- _TASK ITEM_
Look through the entries below and extract exactly the lines from the one containing "2. **Log in" through the one containing "- Go to Site", ends included.

>>>>

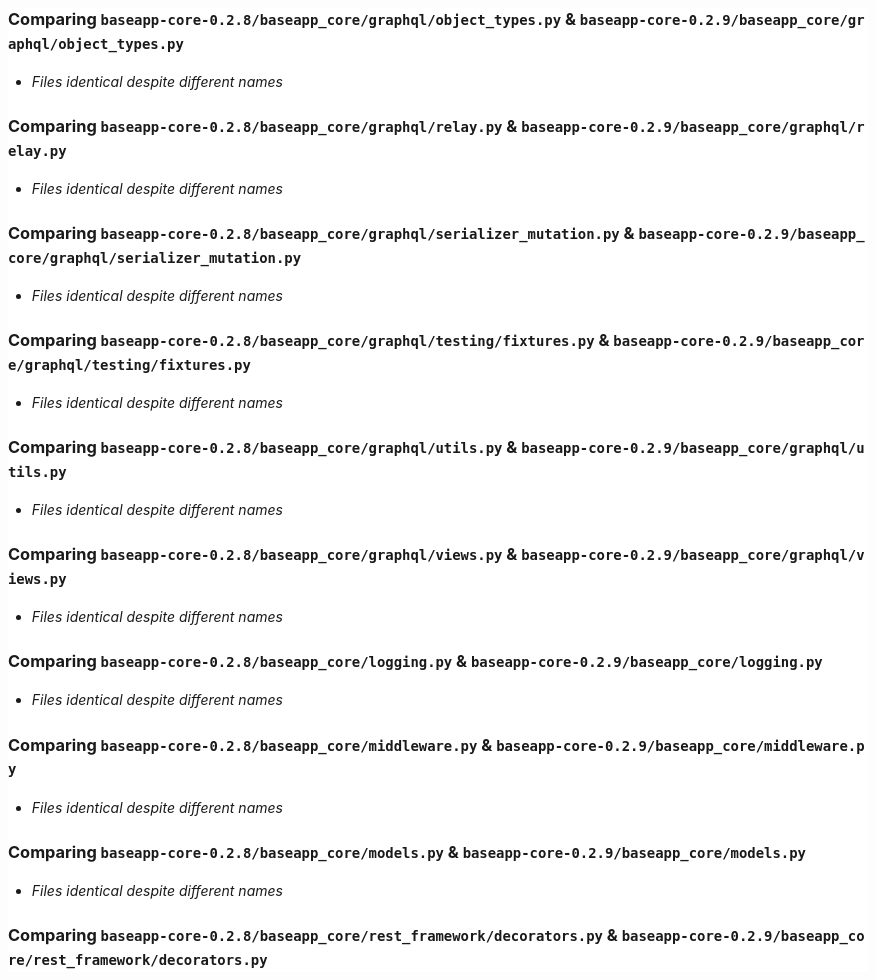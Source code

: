 
### Comparing `baseapp-core-0.2.8/baseapp_core/graphql/object_types.py` & `baseapp-core-0.2.9/baseapp_core/graphql/object_types.py`

 * *Files identical despite different names*

### Comparing `baseapp-core-0.2.8/baseapp_core/graphql/relay.py` & `baseapp-core-0.2.9/baseapp_core/graphql/relay.py`

 * *Files identical despite different names*

### Comparing `baseapp-core-0.2.8/baseapp_core/graphql/serializer_mutation.py` & `baseapp-core-0.2.9/baseapp_core/graphql/serializer_mutation.py`

 * *Files identical despite different names*

### Comparing `baseapp-core-0.2.8/baseapp_core/graphql/testing/fixtures.py` & `baseapp-core-0.2.9/baseapp_core/graphql/testing/fixtures.py`

 * *Files identical despite different names*

### Comparing `baseapp-core-0.2.8/baseapp_core/graphql/utils.py` & `baseapp-core-0.2.9/baseapp_core/graphql/utils.py`

 * *Files identical despite different names*

### Comparing `baseapp-core-0.2.8/baseapp_core/graphql/views.py` & `baseapp-core-0.2.9/baseapp_core/graphql/views.py`

 * *Files identical despite different names*

### Comparing `baseapp-core-0.2.8/baseapp_core/logging.py` & `baseapp-core-0.2.9/baseapp_core/logging.py`

 * *Files identical despite different names*

### Comparing `baseapp-core-0.2.8/baseapp_core/middleware.py` & `baseapp-core-0.2.9/baseapp_core/middleware.py`

 * *Files identical despite different names*

### Comparing `baseapp-core-0.2.8/baseapp_core/models.py` & `baseapp-core-0.2.9/baseapp_core/models.py`

 * *Files identical despite different names*

### Comparing `baseapp-core-0.2.8/baseapp_core/rest_framework/decorators.py` & `baseapp-core-0.2.9/baseapp_core/rest_framework/decorators.py`
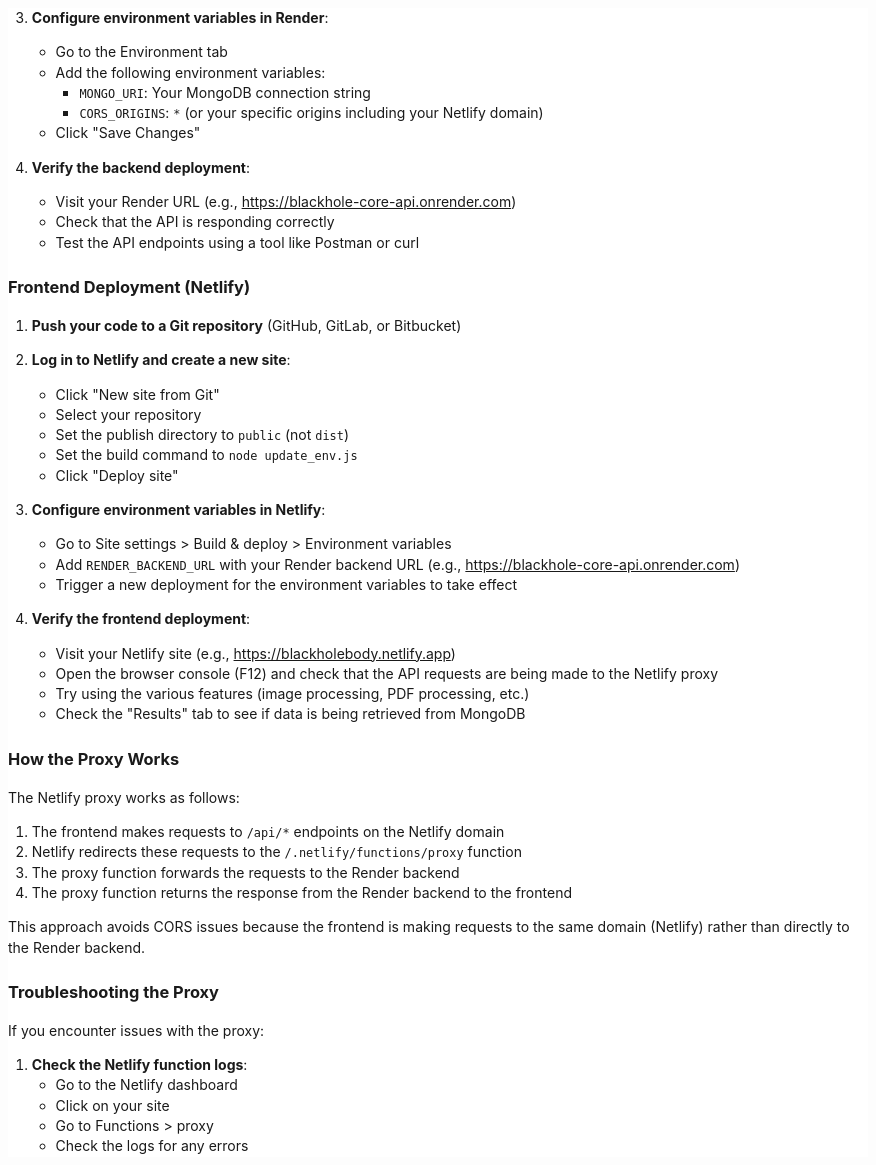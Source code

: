 3. **Configure environment variables in Render**:
   - Go to the Environment tab
   - Add the following environment variables:
     - `MONGO_URI`: Your MongoDB connection string
     - `CORS_ORIGINS`: `*` (or your specific origins including your Netlify domain)
   - Click "Save Changes"

4. **Verify the backend deployment**:
   - Visit your Render URL (e.g., https://blackhole-core-api.onrender.com)
   - Check that the API is responding correctly
   - Test the API endpoints using a tool like Postman or curl

### Frontend Deployment (Netlify)

1. **Push your code to a Git repository** (GitHub, GitLab, or Bitbucket)

2. **Log in to Netlify and create a new site**:
   - Click "New site from Git"
   - Select your repository
   - Set the publish directory to `public` (not `dist`)
   - Set the build command to `node update_env.js`
   - Click "Deploy site"

3. **Configure environment variables in Netlify**:
   - Go to Site settings > Build & deploy > Environment variables
   - Add `RENDER_BACKEND_URL` with your Render backend URL (e.g., https://blackhole-core-api.onrender.com)
   - Trigger a new deployment for the environment variables to take effect

4. **Verify the frontend deployment**:
   - Visit your Netlify site (e.g., https://blackholebody.netlify.app)
   - Open the browser console (F12) and check that the API requests are being made to the Netlify proxy
   - Try using the various features (image processing, PDF processing, etc.)
   - Check the "Results" tab to see if data is being retrieved from MongoDB

### How the Proxy Works

The Netlify proxy works as follows:

1. The frontend makes requests to `/api/*` endpoints on the Netlify domain
2. Netlify redirects these requests to the `/.netlify/functions/proxy` function
3. The proxy function forwards the requests to the Render backend
4. The proxy function returns the response from the Render backend to the frontend

This approach avoids CORS issues because the frontend is making requests to the same domain (Netlify) rather than directly to the Render backend.

### Troubleshooting the Proxy

If you encounter issues with the proxy:

1. **Check the Netlify function logs**:
   - Go to the Netlify dashboard
   - Click on your site
   - Go to Functions > proxy
   - Check the logs for any errors
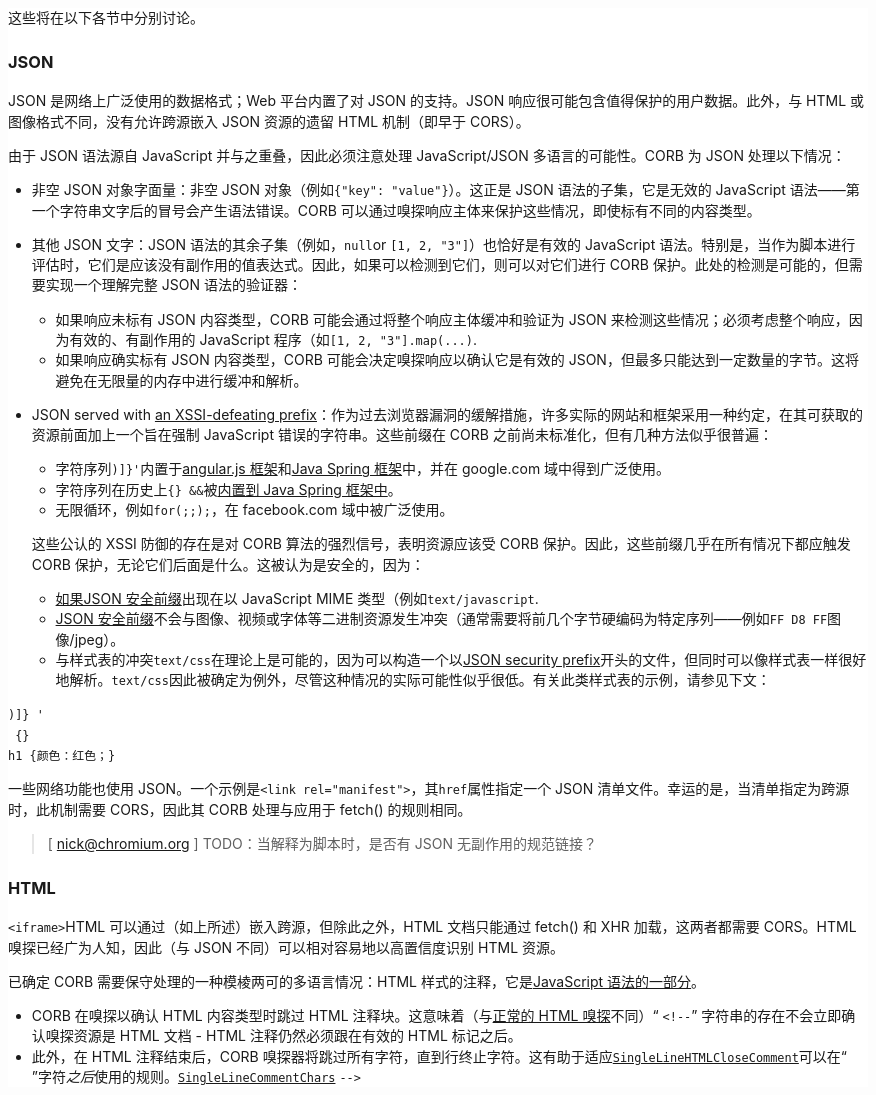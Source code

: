 这些将在以下各节中分别讨论。

### JSON

JSON 是网络上广泛使用的数据格式；Web 平台内置了对 JSON 的支持。JSON 响应很可能包含值得保护的用户数据。此外，与 HTML 或图像格式不同，没有允许跨源嵌入 JSON 资源的遗留 HTML 机制（即早于 CORS）。

由于 JSON 语法源自 JavaScript 并与之重叠，因此必须注意处理 JavaScript/JSON 多语言的可能性。CORB 为 JSON 处理以下情况：

- 非空 JSON 对象字面量：非空 JSON 对象（例如`{"key": "value"}`）。这正是 JSON 语法的子集，它是无效的 JavaScript 语法——第一个字符串文字后的冒号会产生语法错误。CORB 可以通过嗅探响应主体来保护这些情况，即使标有不同的内容类型。

- 其他 JSON 文字：JSON 语法的其余子集（例如，`null`or `[1, 2, "3"]`）也恰好是有效的 JavaScript 语法。特别是，当作为脚本进行评估时，它们是应该没有副作用的值表达式。因此，如果可以检测到它们，则可以对它们进行 CORB 保护。此处的检测是可能的，但需要实现一个理解完整 JSON 语法的验证器：

  - 如果响应未标有 JSON 内容类型，CORB 可能会通过将整个响应主体缓冲和验证为 JSON 来检测这些情况；必须考虑整个响应，因为有效的、有副作用的 JavaScript 程序（如`[1, 2, "3"].map(...)`.
  - 如果响应确实标有 JSON 内容类型，CORB 可能会决定嗅探响应以确认它是有效的 JSON，但最多只能达到一定数量的字节。这将避免在无限量的内存中进行缓冲和解析。

- JSON served with [an XSSI-defeating prefix](https://docs.angularjs.org/api/ng/service/$http#json-vulnerability-protection)：作为过去浏览器漏洞的缓解措施，许多实际的网站和框架采用一种约定，在其可获取的资源前面加上一个旨在强制 JavaScript 错误的字符串。这些前缀在 CORB 之前尚未标准化，但有几种方法似乎很普遍：

  - 字符序列`)]}'`内置于[angular.js 框架](https://docs.angularjs.org/api/ng/service/$http)和[Java Spring 框架](https://goo.gl/xP7FWn)中，并在 google.com 域中得到广泛使用。
  - 字符序列在历史上`{} &&`被[内置到 Java Spring 框架中](https://goo.gl/JYPFAv)。
  - 无限循环，例如`for(;;);`，在 facebook.com 域中被广泛使用。

  这些公认的 XSSI 防御的存在是对 CORB 算法的强烈信号，表明资源应该受 CORB 保护。因此，这些前缀几乎在所有情况下都应触发 CORB 保护，无论它们后面是什么。这被认为是安全的，因为：

  - [如果JSON 安全前缀](https://docs.angularjs.org/api/ng/service/$http#json-vulnerability-protection)出现在以 JavaScript MIME 类型（例如`text/javascript`.
  - [JSON 安全前缀](https://docs.angularjs.org/api/ng/service/$http#json-vulnerability-protection)不会与图像、视频或字体等二进制资源发生冲突（通常需要将前几个字节硬编码为特定序列——例如`FF D8 FF`图像/jpeg）。
  - 与样式表的冲突`text/css`在理论上是可能的，因为可以构造一个以[JSON security prefix](https://docs.angularjs.org/api/ng/service/$http#json-vulnerability-protection)开头的文件，但同时可以像样式表一样很好地解析。`text/css`因此被确定为例外，尽管这种情况的实际可能性似乎很低。有关此类样式表的示例，请参见下文：

```
)]} '
 {} 
h1 {颜色：红色；}  
```

一些网络功能也使用 JSON。一个示例是`<link rel="manifest">`，其`href`属性指定一个 JSON 清单文件。幸运的是，当清单指定为跨源时，此机制需要 CORS，因此其 CORB 处理与应用于 fetch() 的规则相同。

> [ [nick@chromium.org](mailto:nick@chromium.org) ] TODO：当解释为脚本时，是否有 JSON 无副作用的规范链接？

### HTML

`<iframe>`HTML 可以通过（如上所述）嵌入跨源，但除此之外，HTML 文档只能通过 fetch() 和 XHR 加载，这两者都需要 CORS。HTML 嗅探已经广为人知，因此（与 JSON 不同）可以相对容易地以高置信度识别 HTML 资源。

已确定 CORB 需要保守处理的一种模棱两可的多语言情况：HTML 样式的注释，它是[JavaScript 语法的一部分](https://www.ecma-international.org/ecma-262/8.0/index.html#sec-html-like-comments)。

- CORB 在嗅探以确认 HTML 内容类型时跳过 HTML 注释块。这意味着（与[正常的 HTML 嗅探](https://mimesniff.spec.whatwg.org/#identifying-a-resource-with-an-unknown-mime-type)不同）“ `<!--`” 字符串的存在不会立即确认嗅探资源是 HTML 文档 - HTML 注释仍然必须跟在有效的 HTML 标记之后。
- 此外，在 HTML 注释结束后，CORB 嗅探器将跳过所有字符，直到行终止字符。这有助于适应[`SingleLineHTMLCloseComment`](https://www.ecma-international.org/ecma-262/8.0/index.html#prod-annexB-SingleLineHTMLCloseComment)可以在“ ”字符*之后*使用的规则。[`SingleLineCommentChars`](https://www.ecma-international.org/ecma-262/8.0/index.html#prod-SingleLineCommentChars) `-->`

<<<<

- _EXERCISE RESULT_
2. **Log in to Netlify and create a new site**:
   - Click "New site from Git"
   - Select your repository
   - Set the publish directory to `public` (not `dist`)
   - Set the build command to `node update_env.js`
   - Click "Deploy site"

3. **Configure environment variables in Netlify**:
   - Go to Site settings > Build & deploy > Environment variables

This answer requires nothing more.